- _THE TASK_: Find each line below where the word "establishing" occurs, and copy it.

- _RECORDS SHOWN_:
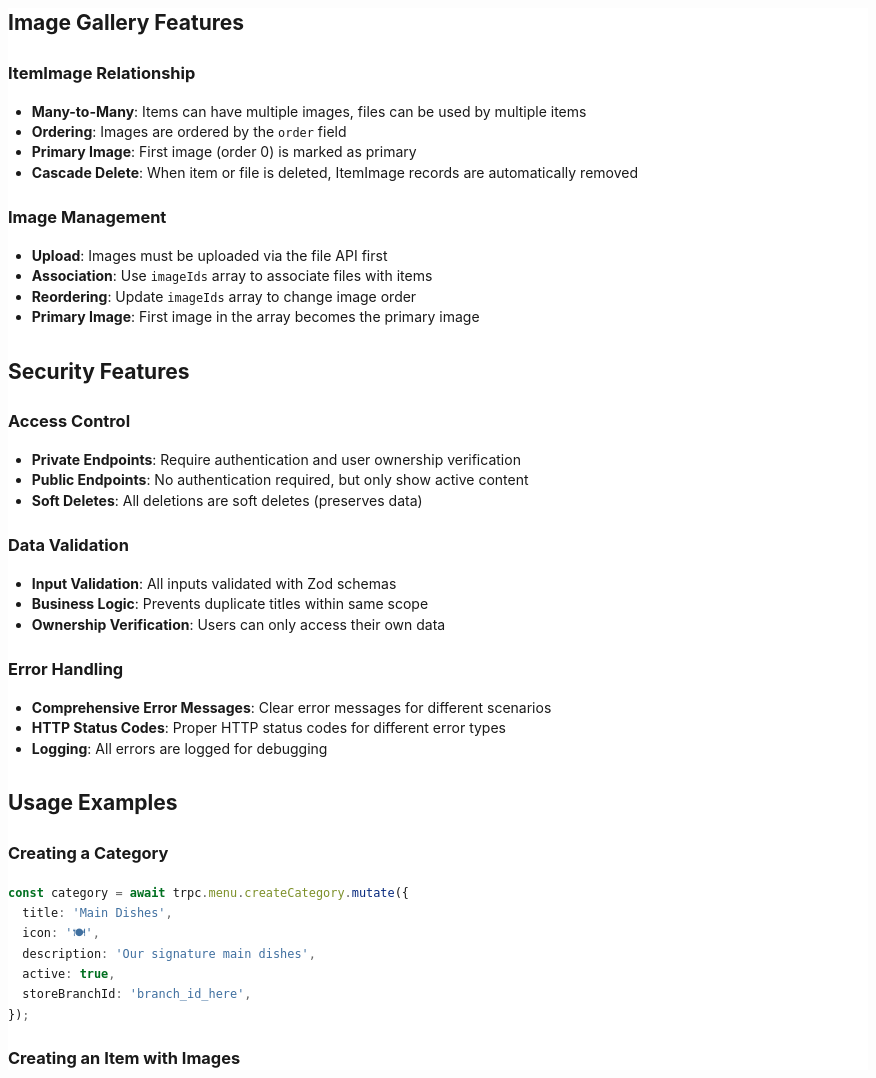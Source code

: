## Image Gallery Features

### ItemImage Relationship

- **Many-to-Many**: Items can have multiple images, files can be used by multiple items
- **Ordering**: Images are ordered by the `order` field
- **Primary Image**: First image (order 0) is marked as primary
- **Cascade Delete**: When item or file is deleted, ItemImage records are automatically removed

### Image Management

- **Upload**: Images must be uploaded via the file API first
- **Association**: Use `imageIds` array to associate files with items
- **Reordering**: Update `imageIds` array to change image order
- **Primary Image**: First image in the array becomes the primary image

## Security Features

### Access Control

- **Private Endpoints**: Require authentication and user ownership verification
- **Public Endpoints**: No authentication required, but only show active content
- **Soft Deletes**: All deletions are soft deletes (preserves data)

### Data Validation

- **Input Validation**: All inputs validated with Zod schemas
- **Business Logic**: Prevents duplicate titles within same scope
- **Ownership Verification**: Users can only access their own data

### Error Handling

- **Comprehensive Error Messages**: Clear error messages for different scenarios
- **HTTP Status Codes**: Proper HTTP status codes for different error types
- **Logging**: All errors are logged for debugging

## Usage Examples

### Creating a Category

```typescript
const category = await trpc.menu.createCategory.mutate({
  title: 'Main Dishes',
  icon: '🍽️',
  description: 'Our signature main dishes',
  active: true,
  storeBranchId: 'branch_id_here',
});
```

### Creating an Item with Images
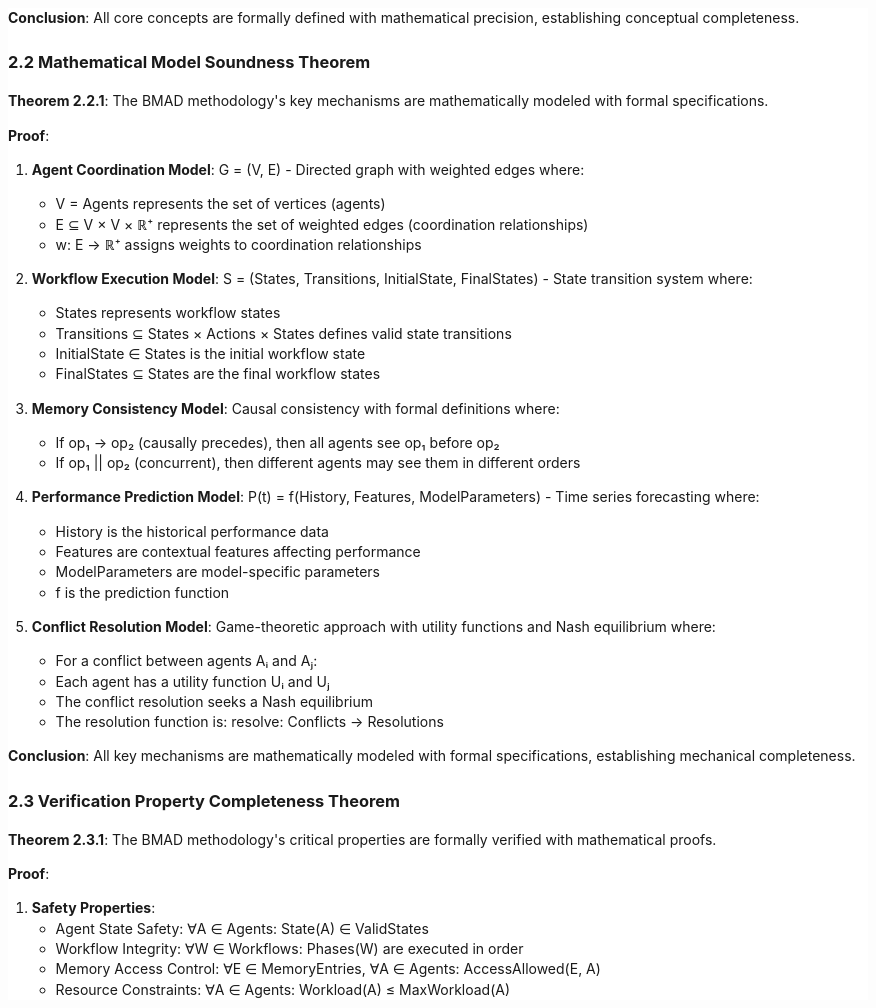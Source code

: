**Conclusion**: All core concepts are formally defined with mathematical precision, establishing conceptual completeness.

### 2.2 Mathematical Model Soundness Theorem

**Theorem 2.2.1**: The BMAD methodology's key mechanisms are mathematically modeled with formal specifications.

**Proof**:

1. **Agent Coordination Model**: G = (V, E) - Directed graph with weighted edges where:
   - V = Agents represents the set of vertices (agents)
   - E ⊆ V × V × ℝ⁺ represents the set of weighted edges (coordination relationships)
   - w: E → ℝ⁺ assigns weights to coordination relationships

2. **Workflow Execution Model**: S = (States, Transitions, InitialState, FinalStates) - State transition system where:
   - States represents workflow states
   - Transitions ⊆ States × Actions × States defines valid state transitions
   - InitialState ∈ States is the initial workflow state
   - FinalStates ⊆ States are the final workflow states

3. **Memory Consistency Model**: Causal consistency with formal definitions where:
   - If op₁ → op₂ (causally precedes), then all agents see op₁ before op₂
   - If op₁ || op₂ (concurrent), then different agents may see them in different orders

4. **Performance Prediction Model**: P(t) = f(History, Features, ModelParameters) - Time series forecasting where:
   - History is the historical performance data
   - Features are contextual features affecting performance
   - ModelParameters are model-specific parameters
   - f is the prediction function

5. **Conflict Resolution Model**: Game-theoretic approach with utility functions and Nash equilibrium where:
   - For a conflict between agents Aᵢ and Aⱼ:
   - Each agent has a utility function Uᵢ and Uⱼ
   - The conflict resolution seeks a Nash equilibrium
   - The resolution function is: resolve: Conflicts → Resolutions

**Conclusion**: All key mechanisms are mathematically modeled with formal specifications, establishing mechanical completeness.

### 2.3 Verification Property Completeness Theorem

**Theorem 2.3.1**: The BMAD methodology's critical properties are formally verified with mathematical proofs.

**Proof**:

1. **Safety Properties**:
   - Agent State Safety: ∀A ∈ Agents: State(A) ∈ ValidStates
   - Workflow Integrity: ∀W ∈ Workflows: Phases(W) are executed in order
   - Memory Access Control: ∀E ∈ MemoryEntries, ∀A ∈ Agents: AccessAllowed(E, A)
   - Resource Constraints: ∀A ∈ Agents: Workload(A) ≤ MaxWorkload(A)
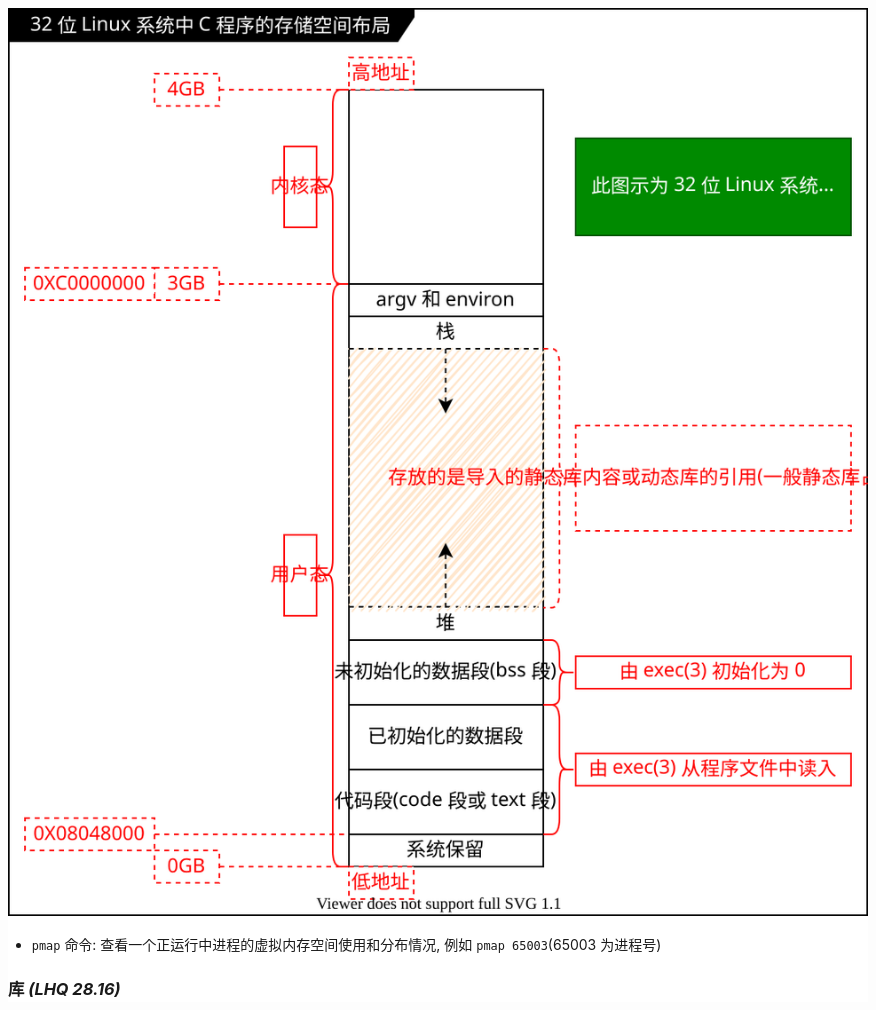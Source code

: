   ![32 位 Linux 系统中 C 程序的存储空间布局图示](./Atta/drawio/8-32位Linux系统中C程序的存储空间布局.drawio.svg)

- `pmap` 命令: 查看一个正运行中进程的虚拟内存空间使用和分布情况, 例如 `pmap 65003`(65003 为进程号)

### 库 _(LHQ 28.16)_
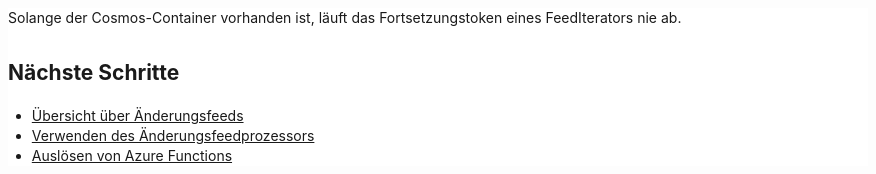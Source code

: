Solange der Cosmos-Container vorhanden ist, läuft das Fortsetzungstoken eines FeedIterators nie ab.

## <a name="next-steps"></a>Nächste Schritte

* [Übersicht über Änderungsfeeds](../change-feed.md)
* [Verwenden des Änderungsfeedprozessors](change-feed-processor.md)
* [Auslösen von Azure Functions](change-feed-functions.md)
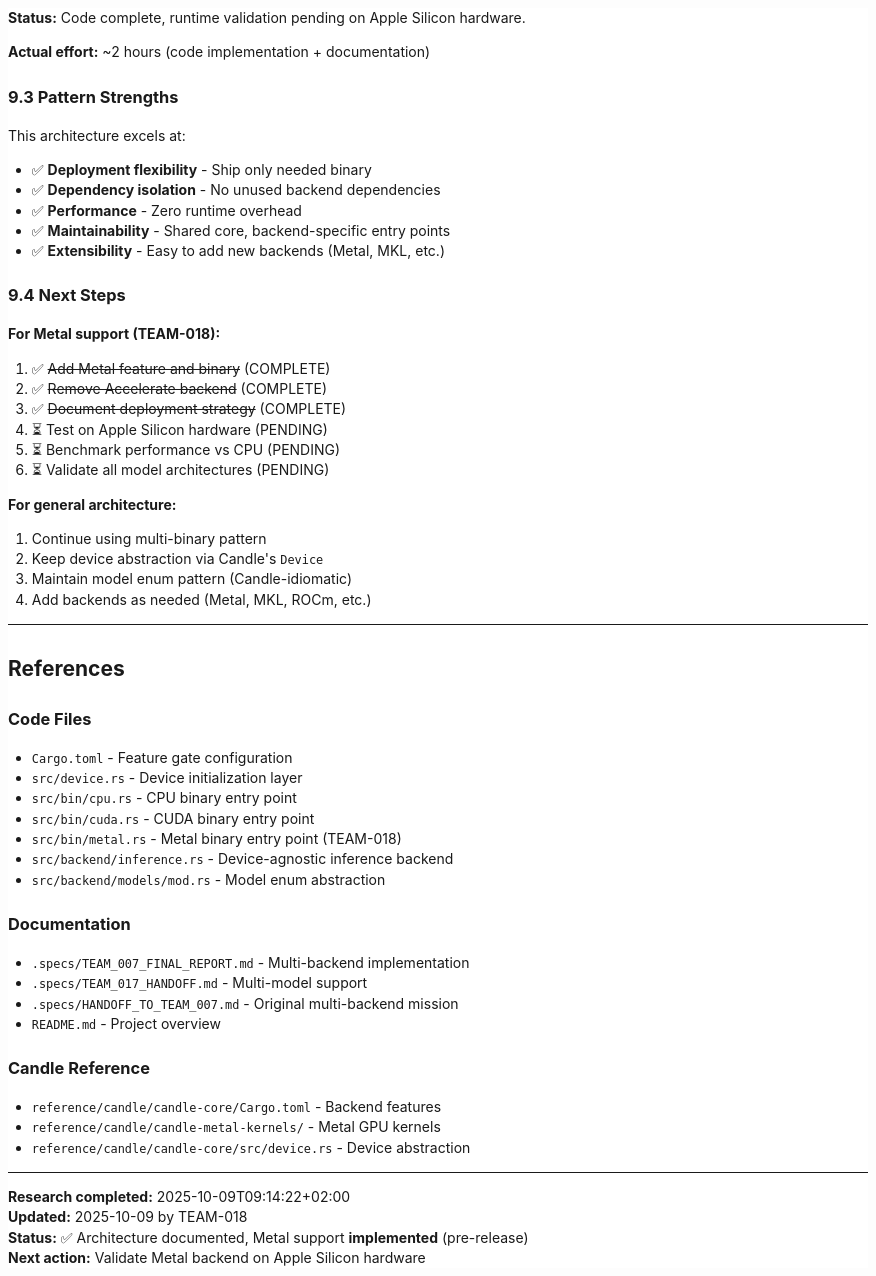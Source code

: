 **Status:** Code complete, runtime validation pending on Apple Silicon hardware.

**Actual effort:** ~2 hours (code implementation + documentation)

### 9.3 Pattern Strengths

This architecture excels at:
- ✅ **Deployment flexibility** - Ship only needed binary
- ✅ **Dependency isolation** - No unused backend dependencies
- ✅ **Performance** - Zero runtime overhead
- ✅ **Maintainability** - Shared core, backend-specific entry points
- ✅ **Extensibility** - Easy to add new backends (Metal, MKL, etc.)

### 9.4 Next Steps

**For Metal support (TEAM-018):**
1. ✅ ~~Add Metal feature and binary~~ (COMPLETE)
2. ✅ ~~Remove Accelerate backend~~ (COMPLETE)
3. ✅ ~~Document deployment strategy~~ (COMPLETE)
4. ⏳ Test on Apple Silicon hardware (PENDING)
5. ⏳ Benchmark performance vs CPU (PENDING)
6. ⏳ Validate all model architectures (PENDING)

**For general architecture:**
1. Continue using multi-binary pattern
2. Keep device abstraction via Candle's `Device`
3. Maintain model enum pattern (Candle-idiomatic)
4. Add backends as needed (Metal, MKL, ROCm, etc.)

---

## References

### Code Files
- `Cargo.toml` - Feature gate configuration
- `src/device.rs` - Device initialization layer
- `src/bin/cpu.rs` - CPU binary entry point
- `src/bin/cuda.rs` - CUDA binary entry point
- `src/bin/metal.rs` - Metal binary entry point (TEAM-018)
- `src/backend/inference.rs` - Device-agnostic inference backend
- `src/backend/models/mod.rs` - Model enum abstraction

### Documentation
- `.specs/TEAM_007_FINAL_REPORT.md` - Multi-backend implementation
- `.specs/TEAM_017_HANDOFF.md` - Multi-model support
- `.specs/HANDOFF_TO_TEAM_007.md` - Original multi-backend mission
- `README.md` - Project overview

### Candle Reference
- `reference/candle/candle-core/Cargo.toml` - Backend features
- `reference/candle/candle-metal-kernels/` - Metal GPU kernels
- `reference/candle/candle-core/src/device.rs` - Device abstraction

---

**Research completed:** 2025-10-09T09:14:22+02:00  
**Updated:** 2025-10-09 by TEAM-018  
**Status:** ✅ Architecture documented, Metal support **implemented** (pre-release)  
**Next action:** Validate Metal backend on Apple Silicon hardware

- _ANSWER SPACE_:
:**Conclusion**: All core concepts are formally defined with mathematical precision, establishing conceptual completeness.
**Conclusion**: All key mechanisms are mathematically modeled with formal specifications, establishing mechanical completeness.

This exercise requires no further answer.